You can’t play with fear at Worlds, not against the World Champions. Misfits did, and later, when SKT top laner Heo “Huni” Seung-hoon established a vicious split push, they felt like they had no choice. After catching Huni yet again, they turned for Elder Dragon, lost it, and then conceded the game. It was a cruel ending for a team that had played so well against the champs.
2) Longzhu fail to control Ambition
Samsung jungler Kang “Ambition” Chang-yong is one of the most criticized members of his team. He rarely exerts pressure in the early game, preferring to farm instead. This often leads to tough situations where his laners have to try to win without jungle support. Casual fans see laning success as a byproduct of player talent, but at this level, it is often tied very closely to which side gets more jungle help.
In the series against Longzhu, Ambition changed his playstyle in a big way. He did a great job covering for weak lanes and delaying Longzhu’s split pushers. In the third game, Longzhu jungler Lee “Cuzz” Woo-jin made a small, but consequential error by taking gromp on his first clear.
This allowed Ambition to get to the river first and steal the rift scuttler from Cuzz. When I first watched the play, I was bamboozled by both Cuzz’s CS total and the fact that Sejuani got there that fast. Gragas’ fast early clear, combined with both junglers starting Talisman and taking wraiths, should have seen him ahead in pace.
But Cuzz stopped for the gromp. That one camp directly led to Cuzz blowing his flash and ceding bot-side control to Longzhu. Cuzz never recovered from that one decision. Ambition gained more information on Cuzz’s path and shot ahead in experience. He then set up camp in Longzhu’s bot side jungle while his own top laner built a freeze.

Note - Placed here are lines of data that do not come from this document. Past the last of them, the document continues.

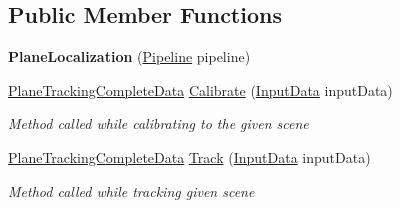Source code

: \subsection*{Public Member Functions}
\begin{DoxyCompactItemize}
\item 
\mbox{\label{class_chess_tracking_1_1_image_processing_1_1_pipeline_parts_1_1_stages_1_1_plane_localization_a5f78fbdc5844408feaa7e54f289349ce}} 
{\bfseries Plane\+Localization} (\mbox{\hyperlink{class_chess_tracking_1_1_image_processing_1_1_pipeline_parts_1_1_general_1_1_pipeline}{Pipeline}} pipeline)
\item 
\mbox{\hyperlink{class_chess_tracking_1_1_image_processing_1_1_pipeline_data_1_1_plane_tracking_complete_data}{Plane\+Tracking\+Complete\+Data}} \mbox{\hyperlink{class_chess_tracking_1_1_image_processing_1_1_pipeline_parts_1_1_stages_1_1_plane_localization_a85e3456fc26b865f16bb985efd5e41a7}{Calibrate}} (\mbox{\hyperlink{class_chess_tracking_1_1_image_processing_1_1_pipeline_data_1_1_input_data}{Input\+Data}} input\+Data)
\begin{DoxyCompactList}\small\item\em Method called while calibrating to the given scene \end{DoxyCompactList}\item 
\mbox{\hyperlink{class_chess_tracking_1_1_image_processing_1_1_pipeline_data_1_1_plane_tracking_complete_data}{Plane\+Tracking\+Complete\+Data}} \mbox{\hyperlink{class_chess_tracking_1_1_image_processing_1_1_pipeline_parts_1_1_stages_1_1_plane_localization_a37055795945cfe41324cbc59e3563b2e}{Track}} (\mbox{\hyperlink{class_chess_tracking_1_1_image_processing_1_1_pipeline_data_1_1_input_data}{Input\+Data}} input\+Data)
\begin{DoxyCompactList}\small\item\em Method called while tracking given scene \end{DoxyCompactList}\end{DoxyCompactItemize}
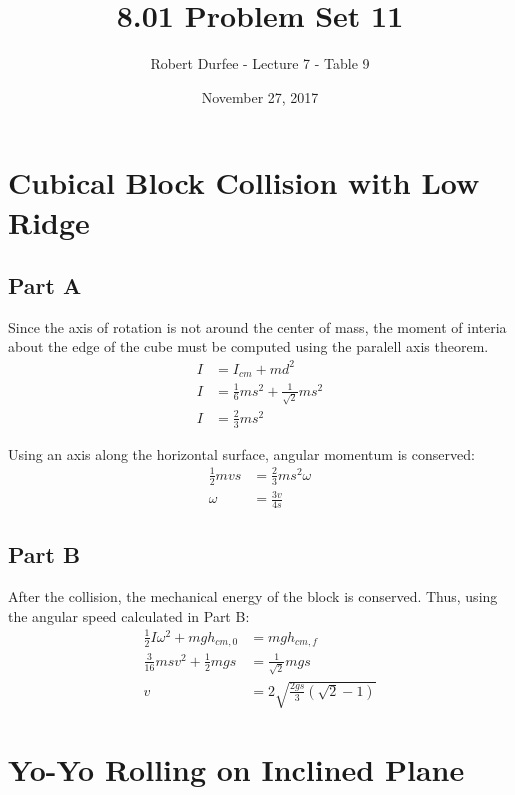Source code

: \documentclass{article}
\title{ 8.01 Problem Set 11 }
\author{ Robert Durfee - Lecture 7 - Table 9 }
\date{ November 27, 2017 }
\begin{document}
\maketitle

\section{ Cubical Block Collision with Low Ridge }

\subsection*{ Part A }

Since the axis of rotation is not around the center of mass, the moment of
interia about the edge of the cube must be computed using the paralell axis
theorem.
\begin{align*}
    I &= I_{cm} + md^{2} \\
    I &= \frac{1}{6} ms^{2} + \frac{1}{\sqrt{ 2 }} ms^{2} \\
    I &= \frac{2}{3} ms^{2}
\end{align*}

Using an axis along the horizontal surface, angular momentum is conserved:
\begin{align*}
    \frac{1}{2} mvs &= \frac{2}{3} ms^{2}\omega \\
    \omega &= \frac{3v}{4s}
\end{align*}

\subsection*{ Part B }

After the collision, the mechanical energy of the block is conserved. Thus,
using the angular speed calculated in Part B:
\begin{align*}
    \frac{1}{2} I\omega^{2} + mgh_{cm,0} &= mgh_{cm,f} \\
    \frac{3}{16} msv^{2} + \frac{1}{2} mgs &= \frac{1}{\sqrt{ 2 }} mgs \\
    v &= 2 \sqrt{ \frac{2gs}{3} \left( \sqrt{ 2 } - 1 \right) }
\end{align*}

\section{ Yo-Yo Rolling on Inclined Plane }
\end{document}
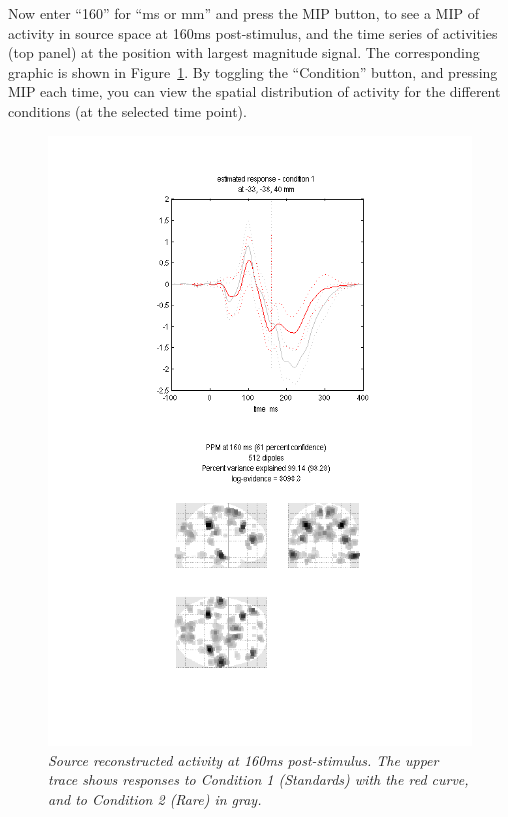Now enter ``160'' for ``ms or mm'' and press the MIP button, to see a MIP of activity in source space at 160ms post-stimulus, and the time series of activities (top panel) at the position with largest magnitude signal. The corresponding graphic is shown in Figure~\ref{invert}. By toggling the ``Condition'' button, and pressing MIP each time, you can view the spatial distribution of activity for the different conditions (at the selected time point).
\begin{figure}
\begin{center}
\includegraphics[width=120mm]{mmn/invert}
\caption{\em Source reconstructed activity at 160ms post-stimulus.
The upper trace shows responses to Condition 1 (Standards) with the red curve, and to Condition 2 (Rare) in gray.
\label{invert}}
\end{center}
\end{figure}

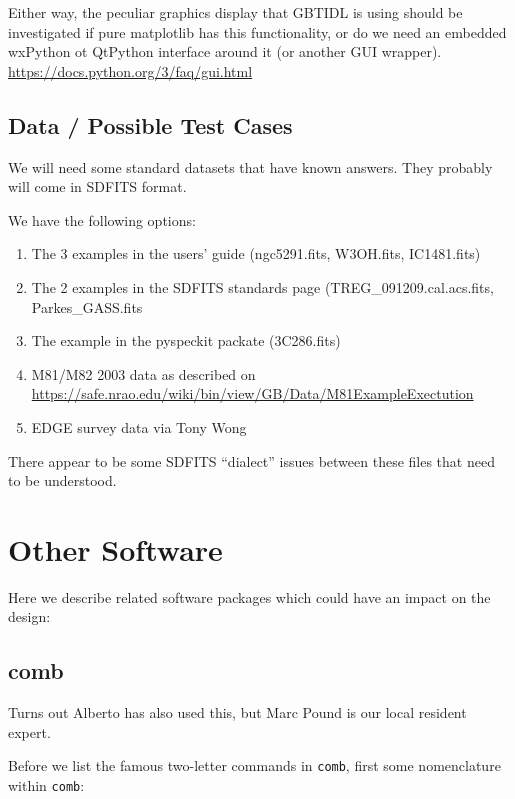 \documentclass[12pt,a4paper]{article}
\begin{document}
Either way, the peculiar graphics display that GBTIDL is using should
be investigated if pure matplotlib has this functionality, or do we
need an embedded wxPython ot QtPython interface around it (or another
GUI wrapper).  \url{https://docs.python.org/3/faq/gui.html}


\subsection{Data / Possible Test Cases}

We will need some standard datasets that have known answers. They probably will come in SDFITS format.

We have the following options:

\begin{enumerate}

\item
  The 3 examples in the users' guide (ngc5291.fits, W3OH.fits, IC1481.fits)
\item
  The 2 examples in the SDFITS standards page (TREG\_091209.cal.acs.fits, Parkes\_GASS.fits
\item
  The example in the pyspeckit packate (3C286.fits)
\item
  M81/M82 2003 data as described on\newline
  \url{https://safe.nrao.edu/wiki/bin/view/GB/Data/M81ExampleExectution}
\item
  EDGE survey data via Tony Wong
\end{enumerate}

There appear to be some SDFITS ``dialect'' issues between these files that need to be understood.

\section{Other Software}

Here we describe related software packages which could have an impact on the design:

\subsection{comb}

Turns out Alberto has also used this, but Marc Pound is our local resident expert.

Before we list the famous two-letter commands in {\tt comb}, first some nomenclature within {\tt comb}:
\end{document}
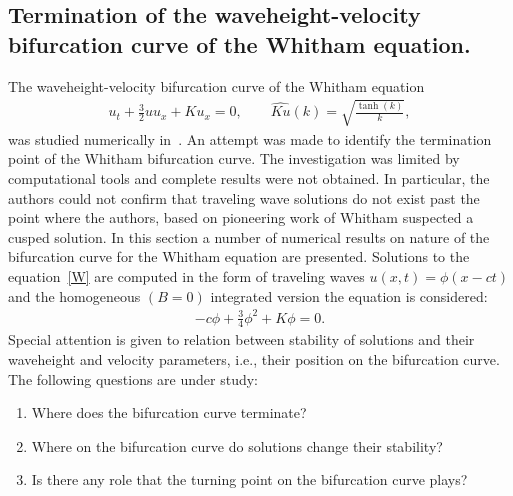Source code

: \subsection{Termination of the waveheight-velocity bifurcation curve of the Whitham equation.}
\label{sec-W-term}
The waveheight-velocity bifurcation curve of the Whitham equation 
\begin{align}
	u_t + \frac{3}{2} u u_x + Ku_x = 0, \qquad 
	\widehat{Ku}(k) = \sqrt{\frac{\tanh(k)}{k}},  \label{W}
\end{align}
was studied numerically in~\cite{EK2}. 	
An attempt was made to identify the termination point of the Whitham bifurcation curve. 
The investigation was limited by computational tools and complete results were not obtained. 
In particular, the authors could not confirm that traveling wave solutions do not exist 
past the point where the authors, based on pioneering work of Whitham
\cite{Wh1} suspected a cusped solution.
In this section a number of numerical results on nature of the bifurcation curve
for the Whitham equation are presented.
Solutions to the equation~\eqref{W}
are computed in the form of traveling waves $u(x,t) = \phi(x - c t)$
and the homogeneous $(B = 0)$ integrated version the equation is considered:
\begin{align}
-c \phi + \frac{3}{4} \phi^2 + K \phi = 0. \label{W-int}
\end{align}
Special attention is given to relation between stability of solutions 
and their waveheight and velocity parameters, i.e., their position on the bifurcation curve. 
The following questions are under study: 
\begin{enumerate}[label=\alph*)] %
\item Where does the bifurcation curve terminate?

\item Where on the bifurcation curve do solutions change their stability?

\item Is there any role that the turning point on the bifurcation curve plays?
\end{enumerate}



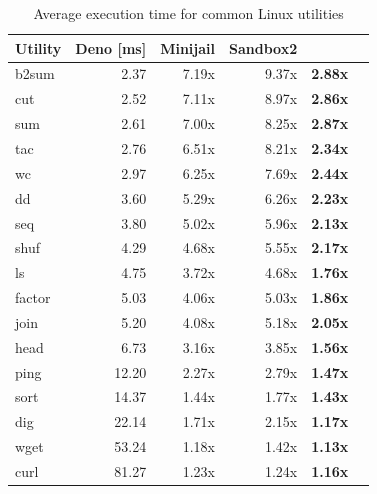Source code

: \begin{table}[!t]
	\centering
    \setlength{\tabcolsep}{3mm}
	\begin{tabular*}{0.8\columnwidth}{l r r r r r}
		\toprule
		{\bf Utility} & {\bf Deno \scriptsize{[ms]}} & {\bf Minijail} & {\bf Sandbox2} & {\bf \pap}\\
		\midrule
		b2sum   & 2.37      & 7.19x     & 9.37x & \bf{2.88x}    \\
		cut     & 2.52      & 7.11x     & 8.97x & \bf{2.86x}    \\
		sum     & 2.61      & 7.00x     & 8.25x & \bf{2.87x}    \\
		tac     & 2.76      & 6.51x     & 8.21x & \bf{2.34x}    \\
		wc      & 2.97      & 6.25x     & 7.69x & \bf{2.44x}    \\
		dd      & 3.60      & 5.29x     & 6.26x & \bf{2.23x}    \\
		seq     & 3.80      & 5.02x     & 5.96x & \bf{2.13x}    \\
		shuf    & 4.29      & 4.68x     & 5.55x & \bf{2.17x}    \\
		ls      & 4.75      & 3.72x     & 4.68x & \bf{1.76x}    \\
		factor  & 5.03      & 4.06x     & 5.03x & \bf{1.86x}    \\
		join    & 5.20      & 4.08x     & 5.18x & \bf{2.05x}    \\
		head    & 6.73      & 3.16x     & 3.85x & \bf{1.56x}    \\
		ping    & 12.20     & 2.27x     & 2.79x & \bf{1.47x}    \\
		sort    & 14.37     & 1.44x     & 1.77x & \bf{1.43x}    \\
		dig     & 22.14     & 1.71x     & 2.15x & \bf{1.17x}    \\
		wget    & 53.24     & 1.18x     & 1.42x & \bf{1.13x}    \\
		curl    & 81.27     & 1.23x     & 1.24x & \bf{1.16x}    \\
		\bottomrule
	\end{tabular*}
	\caption{\label{table:common-linux-utils} Average execution time
	  for common Linux utilities}
\end{table}
%
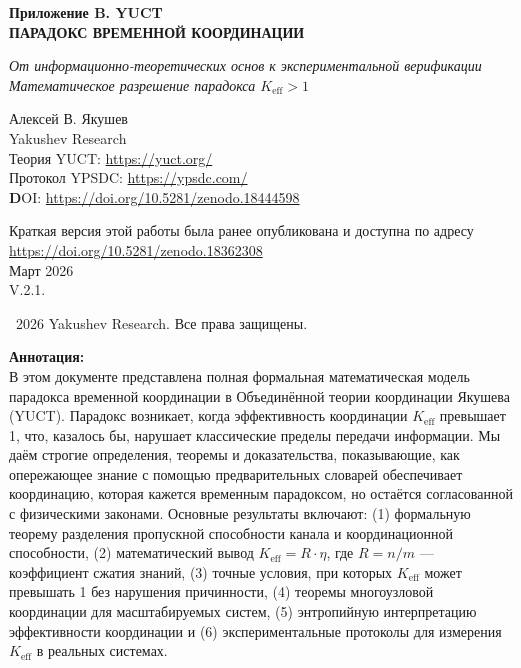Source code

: \documentclass[12pt]{article}
\begin{document}
	\begin{titlepage}
		\begin{center}
			\vspace*{0cm}
			\Huge\textbf{Приложение B. YUCT\\
				ПАРАДОКС ВРЕМЕННОЙ КООРДИНАЦИИ}
			
			\vspace{0cm}
			\LARGE\textit{От информационно-теоретических основ к экспериментальной верификации \\
				Математическое разрешение парадокса $K_{\text{eff}} > 1$}
			
			\vspace{1cm}
			\Large
			Алексей В. Якушев\\
			Yakushev Research\\
			Теория YUCT: \url{https://yuct.org/}\\
			Протокол YPSDC: \url{https://ypsdc.com/}\\
			
			\vspace{2cm}
			\textbf DOI: \url{https://doi.org/10.5281/zenodo.18444598}\\
			
			\vspace{1cm}
			
			\vspace{0cm}
			\large 
			Краткая версия этой работы была ранее опубликована и доступна по адресу\\ \url{https://doi.org/10.5281/zenodo.18362308}\\
			\vspace{1cm}
			Март 2026 \\ \large V.2.1.
			
			\vspace{5cm}
			\textcopyright~2026 Yakushev Research. Все права защищены.
			
			\newpage
			\vfill
			\normalsize
			\begin{minipage}{0.8\textwidth}
				\centering
				\textbf{Аннотация:} \\ В этом документе представлена полная формальная математическая модель парадокса временной координации в Объединённой теории координации Якушева (YUCT). Парадокс возникает, когда эффективность координации $K_{\text{eff}}$ превышает 1, что, казалось бы, нарушает классические пределы передачи информации. Мы даём строгие определения, теоремы и доказательства, показывающие, как опережающее знание с помощью предварительных словарей обеспечивает координацию, которая кажется временным парадоксом, но остаётся согласованной с физическими законами. Основные результаты включают: (1) формальную теорему разделения пропускной способности канала и координационной способности, (2) математический вывод $K_{\text{eff}} = R \cdot \eta$, где $R = n/m$ — коэффициент сжатия знаний, (3) точные условия, при которых $K_{\text{eff}}$ может превышать 1 без нарушения причинности, (4) теоремы многоузловой координации для масштабируемых систем, (5) энтропийную интерпретацию эффективности координации и (6) экспериментальные протоколы для измерения $K_{\text{eff}}$ в реальных системах.
			\end{minipage}
			

\end{center}
\end{titlepage}
\end{document}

Samsung’s bot lane were winning, and Ruler has a legitimate claim as the most improved player in the world this summer. But the amount of support they received from Ambition should not go unnoticed. Samsung didn’t actually kill Cuzz in his bot side jungle until over 11 minutes into the game, but the amount of control they had over the game by then made everything else a formality.
1) Team WE chase a Singed
“Don’t chase a Singed.” That’s one of the most basic pieces of advice in League. Even your grandma knows not to chase Singed around the map. So when Cloud9’s Jung “Impact” Eon-yeong busted Singed out, of course Team WE ignored everything any chased him.
Not one, not two, not three. No, that wasn’t an ill-conceived welcome party thrown by the Miami Heat for LeBron James. That was the number of people Misfits threw at Singed. Four champions followed him into the bot lane, the furthest lane from Baron. Never mind that they could have just sent the Corki, who had a range advantage and his teleport spell, to deal with Singed. Instead, Corki went mid and the four others followed Impact.
By chasing the Singed into the bot lane, WE had absolutely nothing to counter Cloud9 taking Baron. Even with Karma speeding them up, there’s just no way the could have gotten there. Cloud9, Impact included, walked out scot-free and won the game in quick manner. This takes the cake as the dumbest play of the Worlds quarters. And the Singed? Yeah, he got away.
By the end of the series, Singed became a must-ban for WE. But it didn’t have to be that way. Al they had to do was listen to their grandmas and stop chasing.